YOUR OBJECTIVE =
Give the data again exactly as it appears, excluding any pictures.

Stored data:
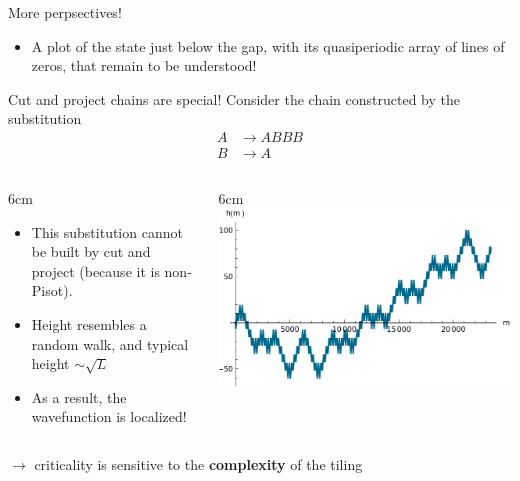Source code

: \documentclass[xcolor=x11names,compress,professionalfonts, aspectratio=169]{beamer}
\renewcommand{\(}{\begin{columns}}
\renewcommand{\)}{\end{columns}}
\newcommand{\<}[1]{\begin{column}{#1}}
\renewcommand{\>}{\end{column}}
\begin{document}
\begin{frame}{More perpsectives!}
\begin{itemize}
	\item A plot of the state just below the gap, with its quasiperiodic array of lines of zeros, that remain to be understood!
\end{itemize}
\end{frame}

\begin{frame}{Cut and project chains are special!}
Consider the chain constructed by the substitution
\begin{align*}
	A & \to ABBB \\
	B & \to A
\end{align*}
\begin{columns}
\<{6cm}
\begin{itemize}
	\item This substitution cannot be built by cut and project (because it is non-Pisot).
	\item Height resembles a random walk, and typical height $\sim \sqrt{L}$
	\item As a result, the wavefunction is localized! 
\end{itemize}
\>
\<{6cm}
\includegraphics[scale=.5]{img/heightsB3.pdf}
\>
\end{columns}
$\rightarrow$ criticality is sensitive to the \textbf{complexity} of the tiling
\end{frame}
\end{document}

ANSWER TO THIS EXERCISE =
Source code

: \documentclass[xcolor=x11names,compress,professionalfonts, aspectratio=169]{beamer}
\renewcommand{\(}{\begin{columns}}
\renewcommand{\)}{\end{columns}}
\newcommand{\<}[1]{\begin{column}{#1}}
\renewcommand{\>}{\end{column}}
\begin{document}
\begin{frame}{More perpsectives!}
\begin{itemize}
	\item A plot of the state just below the gap, with its quasiperiodic array of lines of zeros, that remain to be understood!
\end{itemize}
\end{frame}

\begin{frame}{Cut and project chains are special!}
Consider the chain constructed by the substitution
\begin{align*}
	A & \to ABBB \\
	B & \to A
\end{align*}
\begin{columns}
\<{6cm}
\begin{itemize}
	\item This substitution cannot be built by cut and project (because it is non-Pisot).
	\item Height resembles a random walk, and typical height $\sim \sqrt{L}$
	\item As a result, the wavefunction is localized! 
\end{itemize}
\>
\<{6cm}
\includegraphics[scale=.5]{img/heightsB3.pdf}
\>
\end{columns}
$\rightarrow$ criticality is sensitive to the \textbf{complexity} of the tiling
\end{frame}
\end{document}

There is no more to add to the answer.